The model is a merge of two distinct versions of the Mistral-7B-Instruct base model:

  • mistralai/Mistral-7B-Instruct-v0.1
  • mistralai/Mistral-7B-Instruct-v0.2

The SLERP method was applied across all 32 layers of the models. The merging configuration involved specific t values for self-attention and MLP filters, indicating a nuanced blending strategy rather than a simple average.
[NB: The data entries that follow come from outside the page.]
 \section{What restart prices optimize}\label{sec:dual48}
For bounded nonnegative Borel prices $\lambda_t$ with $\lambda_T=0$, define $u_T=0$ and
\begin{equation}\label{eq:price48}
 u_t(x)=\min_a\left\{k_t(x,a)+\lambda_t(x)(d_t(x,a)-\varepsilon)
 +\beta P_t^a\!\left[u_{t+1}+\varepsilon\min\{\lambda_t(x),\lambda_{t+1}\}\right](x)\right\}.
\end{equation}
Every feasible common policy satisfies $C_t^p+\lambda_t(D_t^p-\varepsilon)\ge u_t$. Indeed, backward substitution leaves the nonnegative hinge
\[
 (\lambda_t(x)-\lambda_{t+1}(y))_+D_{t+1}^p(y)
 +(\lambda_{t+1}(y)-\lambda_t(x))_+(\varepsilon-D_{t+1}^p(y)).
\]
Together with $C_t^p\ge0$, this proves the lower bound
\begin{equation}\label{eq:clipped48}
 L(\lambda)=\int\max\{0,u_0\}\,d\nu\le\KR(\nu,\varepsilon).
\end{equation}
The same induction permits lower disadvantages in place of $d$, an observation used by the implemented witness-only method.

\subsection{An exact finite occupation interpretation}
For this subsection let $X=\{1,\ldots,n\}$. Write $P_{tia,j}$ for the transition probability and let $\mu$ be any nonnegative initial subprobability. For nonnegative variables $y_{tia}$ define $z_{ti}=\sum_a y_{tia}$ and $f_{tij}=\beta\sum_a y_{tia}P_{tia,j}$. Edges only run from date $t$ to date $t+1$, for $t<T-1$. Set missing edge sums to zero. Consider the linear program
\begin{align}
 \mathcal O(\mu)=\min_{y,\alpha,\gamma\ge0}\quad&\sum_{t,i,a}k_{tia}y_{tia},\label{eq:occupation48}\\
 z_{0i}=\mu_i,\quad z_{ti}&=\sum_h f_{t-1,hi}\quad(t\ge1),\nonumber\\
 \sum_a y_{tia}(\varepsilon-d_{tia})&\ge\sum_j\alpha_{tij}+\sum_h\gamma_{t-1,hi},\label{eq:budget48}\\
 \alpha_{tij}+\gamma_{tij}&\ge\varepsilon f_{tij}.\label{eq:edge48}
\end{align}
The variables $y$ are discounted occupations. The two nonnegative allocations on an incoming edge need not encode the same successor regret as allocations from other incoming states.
The base model for the merge was mistralai/Mistral-7B-Instruct-v0.2, and the process was conducted using bfloat16 dtype.

Key Capabilities

  • Enhanced Instruction Following: By merging two instruction-tuned Mistral models, this variant aims to consolidate and potentially improve their instruction-following capabilities.
  • Mistral Architecture: Benefits from the efficient and performant Mistral 7B architecture.
  • SLERP Merge Method: Utilizes a sophisticated merging technique designed to preserve and combine the strengths of the constituent models effectively.

Good For

  • General-purpose instruction-based tasks and conversational AI where the Mistral 7B architecture is suitable.
  • Developers looking for a refined instruction-tuned model based on the Mistral family, potentially offering improved performance over individual base models due to the SLERP merge.